Amy, you have offered a lot. What i hear you saying is that you want a lot for your life. More than the ED. You want the big things to matter and not the small things (which the ed gets us to focus on). The question is how do we turn desire into something stronger. Like do we really want the things we say we want? Or do we wish that we really wanted those things?? Does that make sense. Like is my desire for kids and a family greater, in this moment, than my desire to binge and purge? Or is it that i am unable to reduce the power of my short term desires (to feel empty etc) and increase the attractiveness of my long term desires???

Hmmmm

American Beauty, loneliness is such a strange thing. I once heard a man say that the person who eats alone, dies alone. I kinda reckon this is true. Food it seems is about companionship and sharing and all those other things which the ED is not about. Like the 2 are incompatable and the more we eat alone, the more we are alone with this ED. But yes, i often feel like when i am alone, i have to eat safe foods cos i do not trust myself with the foods that i could eat with others, when i am busy pretending to be normal and not purging or bingeing.

Lots to think about.

Thank you for your contributions ladies.

Sreb

xx

It IS harder to look at the big picture when you feel like you’re in a really dip hole. I think the best thing I’ve learned to do is to focus on the positive things. If I can focus on the good decisions I make and prevent myself from feeling guilt and shame, I can keep myself from bingeing. Just like you purge when you’re overwhelmed, and can manage it when you’re calm. The only thing I could suggest would be finding ways to cope and relax when you’re really stressed, like deep breathing or even screaming into a pillow if in the end you’re calmer. Whatever works for you.

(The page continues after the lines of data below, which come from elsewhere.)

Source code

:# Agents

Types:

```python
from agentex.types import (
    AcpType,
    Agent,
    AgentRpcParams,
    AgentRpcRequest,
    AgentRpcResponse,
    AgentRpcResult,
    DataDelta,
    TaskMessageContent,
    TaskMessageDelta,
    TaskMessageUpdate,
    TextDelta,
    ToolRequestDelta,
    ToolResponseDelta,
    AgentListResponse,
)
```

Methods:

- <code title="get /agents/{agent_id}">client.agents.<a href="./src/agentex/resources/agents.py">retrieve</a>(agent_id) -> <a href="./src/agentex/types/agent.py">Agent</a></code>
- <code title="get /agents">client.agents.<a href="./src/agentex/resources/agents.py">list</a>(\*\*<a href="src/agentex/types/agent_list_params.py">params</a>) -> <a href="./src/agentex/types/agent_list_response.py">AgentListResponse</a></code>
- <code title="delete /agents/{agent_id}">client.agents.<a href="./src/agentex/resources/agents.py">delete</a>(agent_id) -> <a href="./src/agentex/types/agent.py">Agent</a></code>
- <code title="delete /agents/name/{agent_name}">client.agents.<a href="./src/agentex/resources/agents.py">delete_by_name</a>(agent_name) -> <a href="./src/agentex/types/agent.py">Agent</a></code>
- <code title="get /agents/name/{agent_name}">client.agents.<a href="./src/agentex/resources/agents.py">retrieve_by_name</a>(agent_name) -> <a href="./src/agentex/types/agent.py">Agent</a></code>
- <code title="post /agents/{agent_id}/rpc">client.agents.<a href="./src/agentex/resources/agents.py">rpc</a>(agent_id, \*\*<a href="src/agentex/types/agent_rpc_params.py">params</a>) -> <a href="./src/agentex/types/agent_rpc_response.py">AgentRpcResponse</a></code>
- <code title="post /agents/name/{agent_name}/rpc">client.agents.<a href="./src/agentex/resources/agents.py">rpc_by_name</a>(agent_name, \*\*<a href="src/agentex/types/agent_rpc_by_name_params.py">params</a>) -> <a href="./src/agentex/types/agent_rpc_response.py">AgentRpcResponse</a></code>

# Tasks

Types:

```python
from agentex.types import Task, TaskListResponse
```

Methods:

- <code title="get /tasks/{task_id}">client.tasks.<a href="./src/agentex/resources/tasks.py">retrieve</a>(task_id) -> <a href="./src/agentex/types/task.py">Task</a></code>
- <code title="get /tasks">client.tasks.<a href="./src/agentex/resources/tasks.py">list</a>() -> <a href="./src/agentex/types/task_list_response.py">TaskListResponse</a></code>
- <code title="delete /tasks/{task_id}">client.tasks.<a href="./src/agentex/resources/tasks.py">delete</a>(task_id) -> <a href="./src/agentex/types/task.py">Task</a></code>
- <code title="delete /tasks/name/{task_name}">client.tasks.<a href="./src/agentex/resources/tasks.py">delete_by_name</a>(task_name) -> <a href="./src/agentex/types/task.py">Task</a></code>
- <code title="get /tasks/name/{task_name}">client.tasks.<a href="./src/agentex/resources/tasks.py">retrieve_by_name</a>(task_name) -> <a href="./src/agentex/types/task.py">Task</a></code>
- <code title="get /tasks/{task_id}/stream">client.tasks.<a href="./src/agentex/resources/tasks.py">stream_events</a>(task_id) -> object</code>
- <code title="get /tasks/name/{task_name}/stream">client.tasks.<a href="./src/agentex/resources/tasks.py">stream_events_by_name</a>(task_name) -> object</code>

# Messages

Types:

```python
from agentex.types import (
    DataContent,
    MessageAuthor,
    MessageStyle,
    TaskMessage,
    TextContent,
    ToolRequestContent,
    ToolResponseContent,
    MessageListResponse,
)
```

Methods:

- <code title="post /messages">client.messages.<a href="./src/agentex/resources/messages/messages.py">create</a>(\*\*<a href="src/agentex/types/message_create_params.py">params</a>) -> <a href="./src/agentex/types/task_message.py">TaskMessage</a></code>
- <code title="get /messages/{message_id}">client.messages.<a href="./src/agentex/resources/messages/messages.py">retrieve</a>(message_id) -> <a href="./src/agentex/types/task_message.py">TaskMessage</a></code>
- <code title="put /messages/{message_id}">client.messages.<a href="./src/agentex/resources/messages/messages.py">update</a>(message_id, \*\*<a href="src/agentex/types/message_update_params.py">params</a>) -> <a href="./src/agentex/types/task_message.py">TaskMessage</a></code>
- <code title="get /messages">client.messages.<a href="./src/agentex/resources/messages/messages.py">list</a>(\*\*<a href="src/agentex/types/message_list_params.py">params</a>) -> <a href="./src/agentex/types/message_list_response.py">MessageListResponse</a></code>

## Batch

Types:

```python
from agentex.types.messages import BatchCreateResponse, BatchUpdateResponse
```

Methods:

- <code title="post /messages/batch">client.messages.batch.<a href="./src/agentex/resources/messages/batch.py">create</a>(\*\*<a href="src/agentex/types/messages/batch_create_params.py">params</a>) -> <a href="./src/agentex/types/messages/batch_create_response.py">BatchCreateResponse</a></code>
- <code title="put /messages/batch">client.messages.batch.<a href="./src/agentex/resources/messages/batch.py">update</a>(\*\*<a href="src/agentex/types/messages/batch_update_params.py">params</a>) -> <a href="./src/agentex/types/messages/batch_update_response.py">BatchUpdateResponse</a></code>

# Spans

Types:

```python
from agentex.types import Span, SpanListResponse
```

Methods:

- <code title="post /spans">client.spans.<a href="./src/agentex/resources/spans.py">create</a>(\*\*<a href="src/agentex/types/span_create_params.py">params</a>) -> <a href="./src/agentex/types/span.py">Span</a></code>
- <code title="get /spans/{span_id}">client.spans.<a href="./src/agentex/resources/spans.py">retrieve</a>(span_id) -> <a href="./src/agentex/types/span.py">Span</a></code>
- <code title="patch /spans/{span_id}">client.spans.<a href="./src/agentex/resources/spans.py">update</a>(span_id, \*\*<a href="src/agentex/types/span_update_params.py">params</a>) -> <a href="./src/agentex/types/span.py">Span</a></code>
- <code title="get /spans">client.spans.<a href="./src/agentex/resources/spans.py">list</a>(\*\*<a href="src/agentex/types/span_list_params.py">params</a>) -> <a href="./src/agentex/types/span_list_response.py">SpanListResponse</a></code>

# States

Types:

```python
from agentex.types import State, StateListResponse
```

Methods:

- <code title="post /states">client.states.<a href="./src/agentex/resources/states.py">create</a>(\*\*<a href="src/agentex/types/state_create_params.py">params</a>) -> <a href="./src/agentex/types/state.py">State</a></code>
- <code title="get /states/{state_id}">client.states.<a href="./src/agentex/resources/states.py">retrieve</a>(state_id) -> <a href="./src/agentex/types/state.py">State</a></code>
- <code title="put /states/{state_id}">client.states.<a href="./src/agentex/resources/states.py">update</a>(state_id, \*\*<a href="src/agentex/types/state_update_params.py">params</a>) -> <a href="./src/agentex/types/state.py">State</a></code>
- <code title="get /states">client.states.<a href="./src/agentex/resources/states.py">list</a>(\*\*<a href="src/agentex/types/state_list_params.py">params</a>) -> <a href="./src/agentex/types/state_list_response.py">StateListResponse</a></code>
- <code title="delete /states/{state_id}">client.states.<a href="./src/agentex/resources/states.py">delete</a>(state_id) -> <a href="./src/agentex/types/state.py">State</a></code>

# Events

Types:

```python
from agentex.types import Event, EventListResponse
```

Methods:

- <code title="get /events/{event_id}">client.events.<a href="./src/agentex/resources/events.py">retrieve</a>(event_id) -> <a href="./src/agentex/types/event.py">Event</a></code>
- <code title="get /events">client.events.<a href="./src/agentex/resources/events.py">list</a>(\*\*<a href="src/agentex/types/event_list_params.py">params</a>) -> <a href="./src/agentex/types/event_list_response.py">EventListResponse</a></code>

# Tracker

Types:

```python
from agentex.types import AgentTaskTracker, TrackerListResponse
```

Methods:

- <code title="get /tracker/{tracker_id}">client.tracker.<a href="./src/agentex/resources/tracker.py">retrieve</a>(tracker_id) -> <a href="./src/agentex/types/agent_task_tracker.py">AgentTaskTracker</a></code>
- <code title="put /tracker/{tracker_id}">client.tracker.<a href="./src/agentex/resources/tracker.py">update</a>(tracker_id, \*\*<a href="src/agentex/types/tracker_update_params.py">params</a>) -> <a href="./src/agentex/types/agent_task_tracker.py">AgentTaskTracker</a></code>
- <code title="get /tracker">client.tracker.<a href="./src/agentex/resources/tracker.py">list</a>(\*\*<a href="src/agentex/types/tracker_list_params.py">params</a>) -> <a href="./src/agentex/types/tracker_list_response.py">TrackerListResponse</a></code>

And I agree that food should be something that brings us together. It shouldn’t keep us from being with the ones we love. What killed me the most when I was obsessing over calories was how much I felt like a freak for always bringing my safe foods to lunch or ordering the healthiest option. While most people were supportive, I had certain friends and family members who were negative about that. I had an aunt who always made comments like, "Why would you offer her candy? She doesn’t eat anything sweet!"and say it in a nasty way, as if I was in the wrong. My friends thought I was weird for caring so much about what I ate, but I still firmly believe they should be the ones caring more about what they’re eating.

Sreb,

I'm sad for you... For your great suffering... I hope that you will get the help you need soon, my friend... I think of you often.

Amy,

I miss you! I hope you're hanging in there, too, friend. ♥

Much love,

Jen

Sreb,
I am touched by the great support offered to you here ♥
I know you can feel it as well...
One thing that I keep coming back to is the fact, yes, the fact, that there is a point, where no matter how intelligent we are, how much we have to life for, or how determined we are to NOT have an eating disorder, we DO, and we are unable to stop the behaviors without help. You were right when you spoke about your inability to see how one could stop the behaviors outside of a 'treatment' setting. At certain points, with certain people, it is possible to turn it around on an outpatient basis. With others, many others, it takes a more 'hands-on' intervention to break that vicious cycle. It's due to the damage and affects that starvation has on a person's mind. It's inevitable. But it is reversible, with the proper help.
I am not saying that there is no use in fighting, but I am saying that blaming yourself for your inability (it's NOT unwillingness!) to break the cycle on your own will only add to your problems and feelings of powerlessness.
Thinking of you friend....HUGS...Jan ♥

Yes, the bigger picture. I think oftentimes, i only see the feet right in front of me and not the wide world out there. Hmmm.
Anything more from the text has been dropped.